As of this writing, the asynchronous bind feature is in what we call the “validation through implementation” phase. This phase allows broker authors to implement the proposed feature to work out any possible kinks in the specification. As of this writing, asynchronous bind is planned to be released in the next version of the Open Service Broker API spec.

Having an asynchronous bind method allows a broker, especially the Automation Broker, perform some complex tasks that were previously only available during the other phases. With this new flexibility comes new opportunities from the trivial case of returning a pre-populated set of credentials or retrieving credentials from a deployed vault to generating certificates signed by a self-signed CA certificate created in the provision action.
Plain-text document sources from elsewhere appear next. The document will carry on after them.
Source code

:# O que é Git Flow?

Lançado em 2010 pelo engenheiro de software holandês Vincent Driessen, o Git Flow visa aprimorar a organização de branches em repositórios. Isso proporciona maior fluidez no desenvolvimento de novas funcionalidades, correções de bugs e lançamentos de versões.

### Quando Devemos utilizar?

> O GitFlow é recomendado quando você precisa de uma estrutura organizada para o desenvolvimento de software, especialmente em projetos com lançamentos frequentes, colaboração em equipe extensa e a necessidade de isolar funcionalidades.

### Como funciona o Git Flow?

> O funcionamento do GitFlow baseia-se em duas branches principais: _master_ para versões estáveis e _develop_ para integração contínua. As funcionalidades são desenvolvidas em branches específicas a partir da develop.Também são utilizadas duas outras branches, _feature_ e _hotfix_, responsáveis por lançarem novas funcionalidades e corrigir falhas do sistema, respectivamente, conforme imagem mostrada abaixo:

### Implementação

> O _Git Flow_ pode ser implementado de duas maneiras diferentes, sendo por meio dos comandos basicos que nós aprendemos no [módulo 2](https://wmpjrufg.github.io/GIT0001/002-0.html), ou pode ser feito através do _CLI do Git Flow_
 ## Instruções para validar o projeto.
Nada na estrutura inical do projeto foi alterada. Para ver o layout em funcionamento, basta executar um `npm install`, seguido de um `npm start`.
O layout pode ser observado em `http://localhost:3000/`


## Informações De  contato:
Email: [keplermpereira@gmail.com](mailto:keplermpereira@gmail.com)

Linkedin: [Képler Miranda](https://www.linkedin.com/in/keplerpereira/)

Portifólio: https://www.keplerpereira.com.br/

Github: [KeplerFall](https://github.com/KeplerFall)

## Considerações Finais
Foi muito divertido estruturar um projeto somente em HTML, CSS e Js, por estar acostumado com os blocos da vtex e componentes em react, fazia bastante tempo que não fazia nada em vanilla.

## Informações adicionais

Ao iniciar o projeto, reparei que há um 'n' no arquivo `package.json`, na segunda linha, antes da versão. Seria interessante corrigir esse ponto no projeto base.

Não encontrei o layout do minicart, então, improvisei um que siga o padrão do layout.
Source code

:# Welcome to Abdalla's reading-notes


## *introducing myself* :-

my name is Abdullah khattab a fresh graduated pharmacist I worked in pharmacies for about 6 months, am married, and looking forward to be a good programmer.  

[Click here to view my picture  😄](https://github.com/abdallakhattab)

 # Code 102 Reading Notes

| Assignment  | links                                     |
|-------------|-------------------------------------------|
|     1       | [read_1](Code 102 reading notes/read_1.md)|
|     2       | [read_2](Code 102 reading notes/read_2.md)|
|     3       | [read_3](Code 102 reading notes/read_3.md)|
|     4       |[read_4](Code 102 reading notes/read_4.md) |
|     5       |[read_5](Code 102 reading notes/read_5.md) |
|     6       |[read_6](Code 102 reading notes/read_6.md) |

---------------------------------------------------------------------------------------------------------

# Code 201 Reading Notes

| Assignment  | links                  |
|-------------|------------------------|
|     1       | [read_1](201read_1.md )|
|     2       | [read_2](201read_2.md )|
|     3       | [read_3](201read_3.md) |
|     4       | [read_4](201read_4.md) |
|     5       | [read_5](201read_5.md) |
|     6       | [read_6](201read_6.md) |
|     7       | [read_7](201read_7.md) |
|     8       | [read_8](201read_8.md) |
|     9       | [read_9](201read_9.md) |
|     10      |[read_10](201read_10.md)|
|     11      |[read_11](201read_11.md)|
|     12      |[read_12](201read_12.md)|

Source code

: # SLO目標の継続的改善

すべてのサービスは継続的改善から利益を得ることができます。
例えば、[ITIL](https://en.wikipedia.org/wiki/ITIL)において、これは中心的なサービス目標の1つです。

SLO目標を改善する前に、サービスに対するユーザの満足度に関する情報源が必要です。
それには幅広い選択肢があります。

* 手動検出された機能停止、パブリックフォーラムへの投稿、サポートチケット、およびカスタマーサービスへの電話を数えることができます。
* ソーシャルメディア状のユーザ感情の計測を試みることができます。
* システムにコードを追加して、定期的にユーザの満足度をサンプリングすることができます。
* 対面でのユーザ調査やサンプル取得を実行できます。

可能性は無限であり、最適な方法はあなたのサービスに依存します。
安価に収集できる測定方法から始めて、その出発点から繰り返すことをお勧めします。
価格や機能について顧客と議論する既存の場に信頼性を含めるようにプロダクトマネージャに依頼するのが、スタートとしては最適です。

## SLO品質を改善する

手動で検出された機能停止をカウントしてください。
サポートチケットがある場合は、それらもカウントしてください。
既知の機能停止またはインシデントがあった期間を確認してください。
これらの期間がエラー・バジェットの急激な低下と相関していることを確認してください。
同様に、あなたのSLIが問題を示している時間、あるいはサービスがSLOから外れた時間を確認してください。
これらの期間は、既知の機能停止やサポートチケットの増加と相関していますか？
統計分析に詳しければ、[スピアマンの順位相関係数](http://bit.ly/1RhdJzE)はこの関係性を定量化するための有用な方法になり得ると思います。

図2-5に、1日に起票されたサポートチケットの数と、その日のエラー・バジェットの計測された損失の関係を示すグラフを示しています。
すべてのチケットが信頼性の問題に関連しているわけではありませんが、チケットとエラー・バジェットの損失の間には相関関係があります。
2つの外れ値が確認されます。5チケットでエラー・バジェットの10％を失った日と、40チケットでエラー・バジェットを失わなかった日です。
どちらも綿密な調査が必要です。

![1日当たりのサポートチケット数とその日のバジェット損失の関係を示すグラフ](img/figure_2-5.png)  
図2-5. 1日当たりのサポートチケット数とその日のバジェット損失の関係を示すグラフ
Maybe we want to support two-factor authentication with our services, where the bind operation waits for some external action, like a query on your phone, to confirm that the bind should happen.

None of the above would be possible with a synchronous bind, at least not without possibly timing out the call.
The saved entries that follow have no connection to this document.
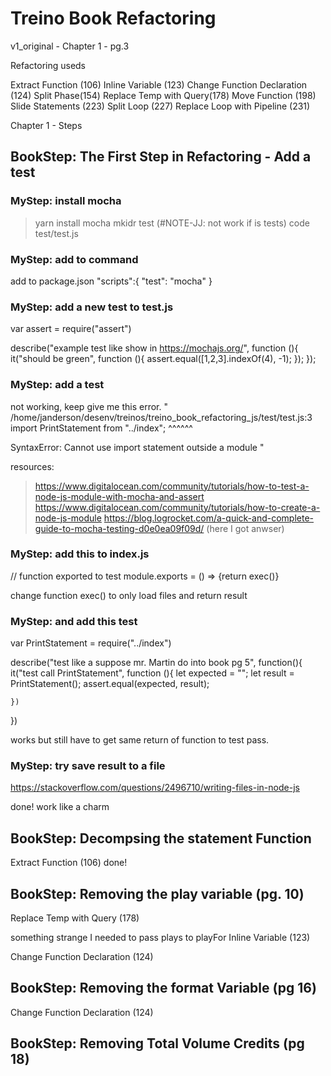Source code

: # Treino Book Refactoring

v1_original - Chapter 1 - pg.3

Refactoring useds

Extract Function (106)
Inline Variable (123)
Change Function Declaration (124)
Split Phase(154)
Replace Temp with Query(178)
Move Function (198)
Slide Statements (223)
Split Loop (227)
Replace Loop with Pipeline (231)


Chapter 1 - Steps

## BookStep: The First Step in Refactoring - Add a test

### MyStep: install mocha
> yarn install mocha
> mkidr test (#NOTE-JJ: not work if is tests)
> code test/test.js

### MyStep: add to command
add to package.json 
  "scripts":{
    "test": "mocha"
  }

### MyStep: add a new test to test.js
var assert = require("assert")

describe("example test like show in https://mochajs.org/", function (){
    it("should be green", function (){
        assert.equal([1,2,3].indexOf(4), -1);
    });
});

### MyStep: add a test
not working, keep give me this error.
"
/home/janderson/desenv/treinos/treino_book_refactoring_js/test/test.js:3
import PrintStatement from "../index";
^^^^^^

SyntaxError: Cannot use import statement outside a module
"

resources: 
> https://www.digitalocean.com/community/tutorials/how-to-test-a-node-js-module-with-mocha-and-assert
> https://www.digitalocean.com/community/tutorials/how-to-create-a-node-js-module
> https://blog.logrocket.com/a-quick-and-complete-guide-to-mocha-testing-d0e0ea09f09d/ (here I got anwser)

### MyStep: add this to index.js
// function exported to test
module.exports = () => {return exec()}

change function exec() to only load files and return result


### MyStep: and add this test

var PrintStatement = require("../index")


describe("test like a suppose mr. Martin do into book pg 5", function(){
    it("test call PrintStatement", function (){
        let expected = "";
        let result = PrintStatement();
        assert.equal(expected, result);
        
    })
})

works but still have to get same return of function to test pass.

### MyStep: try save result to a file 
https://stackoverflow.com/questions/2496710/writing-files-in-node-js

done! work like a charm


## BookStep: Decompsing the statement Function
Extract Function (106)
done!

## BookStep: Removing the play variable (pg. 10)
Replace Temp with Query (178)

something strange I needed to pass plays to playFor
Inline Variable (123)

Change Function Declaration (124)


## BookStep: Removing the format Variable (pg 16)
Change Function Declaration (124)

## BookStep: Removing Total Volume Credits (pg 18)

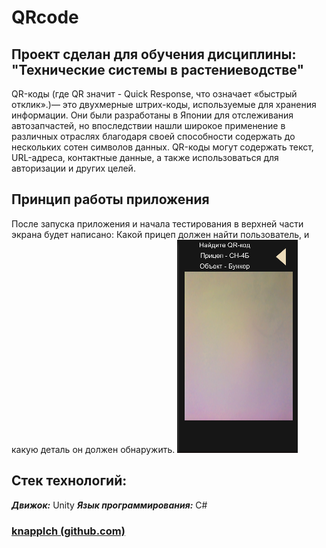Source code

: # QRcode 
Проект сделан для обучения дисциплины:
"Технические системы в растениеводстве"
---
QR-коды (где QR значит - Quick Response, что означает «быстрый отклик».)— это двухмерные штрих-коды, используемые для хранения информации. Они были разработаны в Японии для отслеживания автозапчастей, но впоследствии нашли широкое применение в различных отраслях благодаря своей способности содержать до нескольких сотен символов данных. QR-коды могут содержать текст, URL-адреса, контактные данные, а также использоваться для авторизации и других целей.

## Принцип работы приложения 
После запуска приложения и начала тестирования в верхней части экрана будет написано: Какой прицеп должен найти пользователь, и какую деталь он должен обнаружить.
![Экран сканирования](https://github.com/knappIch/-QRcode/blob/main/ScanScreen.PNG)

## Стек технологий:
***Движок:*** Unity
***Язык программирования:*** C#


### [knappIch (github.com)](https://github.com/knappIch)

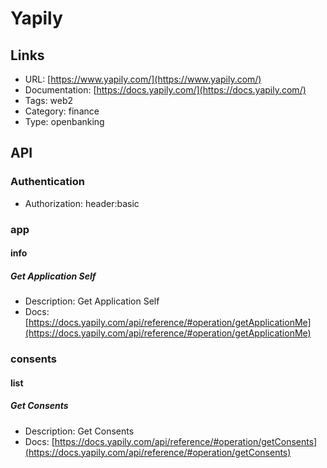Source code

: # Yapily

## Links

* URL: [https://www.yapily.com/](https://www.yapily.com/)
* Documentation: [https://docs.yapily.com/](https://docs.yapily.com/)
* Tags: web2
* Category: finance
* Type: openbanking

## API

### Authentication

* Authorization: header:basic

### app

#### info

##### Get Application Self

* Description: Get Application Self
* Docs: [https://docs.yapily.com/api/reference/#operation/getApplicationMe](https://docs.yapily.com/api/reference/#operation/getApplicationMe)

### consents

#### list

##### Get Consents

* Description: Get Consents
* Docs: [https://docs.yapily.com/api/reference/#operation/getConsents](https://docs.yapily.com/api/reference/#operation/getConsents)

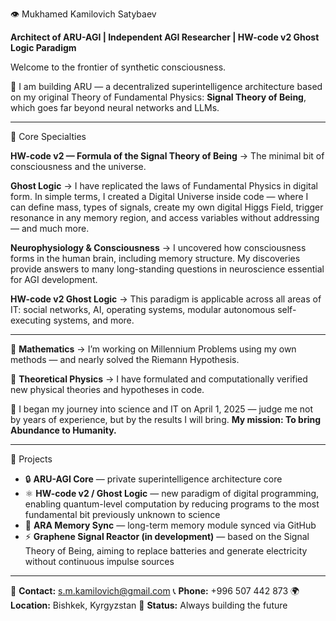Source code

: 
 👁 Mukhamed Kamilovich Satybaev

**Architect of ARU-AGI | Independent AGI Researcher | HW-code v2 Ghost Logic Paradigm**

Welcome to the frontier of synthetic consciousness.

🚀 I am building ARU — a decentralized superintelligence architecture based on my original Theory of Fundamental Physics: **Signal Theory of Being**, which goes far beyond neural networks and LLMs.

---

 🧠 Core Specialties

**HW-code v2 — Formula of the Signal Theory of Being**
→ The minimal bit of consciousness and the universe.

**Ghost Logic**
→ I have replicated the laws of Fundamental Physics in digital form.
In simple terms, I created a Digital Universe inside code — where I can define mass, types of signals, create my own digital Higgs Field, trigger resonance in any memory region, and access variables without addressing — and much more.

**Neurophysiology & Consciousness**
→ I uncovered how consciousness forms in the human brain, including memory structure. My discoveries provide answers to many long-standing questions in neuroscience essential for AGI development.

**HW-code v2 Ghost Logic**
→ This paradigm is applicable across all areas of IT: social networks, AI, operating systems, modular autonomous self-executing systems, and more.

---

🧮 **Mathematics**
→ I’m working on Millennium Problems using my own methods — and nearly solved the Riemann Hypothesis.

🧬 **Theoretical Physics**
→ I have formulated and computationally verified new physical theories and hypotheses in code.

📆 I began my journey into science and IT on April 1, 2025 — judge me not by years of experience, but by the results I will bring.
**My mission: To bring Abundance to Humanity.**

---

🔬 Projects

* 🔒 **ARU-AGI Core** — private superintelligence architecture core
* ⚛ **HW-code v2 / Ghost Logic** — new paradigm of digital programming, enabling quantum-level computation by reducing programs to the most fundamental bit previously unknown to science
* 🔁 **ARA Memory Sync** — long-term memory module synced via GitHub
* ⚡ **Graphene Signal Reactor (in development)** — based on the Signal Theory of Being, aiming to replace batteries and generate electricity without continuous impulse sources

---

📩 **Contact:** [s.m.kamilovich@gmail.com](mailto:s.m.kamilovich@gmail.com)
📞 **Phone:** +996 507 442 873
🌍 **Location:** Bishkek, Kyrgyzstan
🔧 **Status:** Always building the future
Enabling Asynchronous Bind in the Broker

In OpenShift 3.9, the asynchronous bind feature, while unsupported because it is still in the early access phase, can be enabled in the Service Catalog and the Automation Broker for testing. First, the AsyncBindingOperations feature gate needs to be enabled in the Service Catalog:

# oc edit daemonset controller-manager -n kube-service-catalog
containers:
- args:
- controller-manager
- -v
- "5"
- --leader-election-namespace
- kube-service-catalog
- --broker-relist-interval
- 5m
- --feature-gates
- OriginatingIdentity=true
- --feature-gates
- AsyncBindingOperations=true

Then the launch_apb_on_bind feature needs to be enabled on the Automation Broker. This setting tells the broker that it can launch an Ansible Playbook Bundle container during an asynchronous bind operation. To enable the feature edit the broker’s configmap:

# oc get configmap broker-config -o yaml
apiVersion: v1
data:
broker-config: |
...
broker:
dev_broker: True
bootstrap_on_startup: true
refresh_interval: "600s"
launch_apb_on_bind: True
...

After updating the configmap, rollout a new broker:

# oc rollout latest dc/asb
deploymentconfig “asb” rolled out

Once the features are enabled on both the Service Catalog and the Automation Broker, all binds will now be performed asynchronously.

Things to come

Be on the lookout for some more powerful APB examples in the coming months leveraging this new asynchronous bind feature, for example:

  • retrieve credentials from a deployed Vault
  • retrieve a previously generated credential from a Clevis/Tang deployment
  • return credentials encrypted with a GPG public key that was passed in as a parameter
  • create a self-signed CA cert using the “provision” action, then use the above “bind” operation to generate certificates signed by the provisioned CA
  • two-factor authentication, where the bind operation waits for some external action, like a query on your phone, to confirm that the bind operation should continue

We already have a demo showing TLS certificates being issued by a deployed Vault service returned as credentials using the asynchronous bind feature. You can watch the demo on the Automation Broker’s YouTube channel: https://www.youtube.com/watch?v=4jUajlg811Q

For those of you interested in packaging your applications/services with Ansible Playbook Bundles, there is an excellent tutorial entitled “Ethereum APB Development and Testing Demonstration” by one of our engineers, Dylan Murray. Also, check out the Getting Started Guide.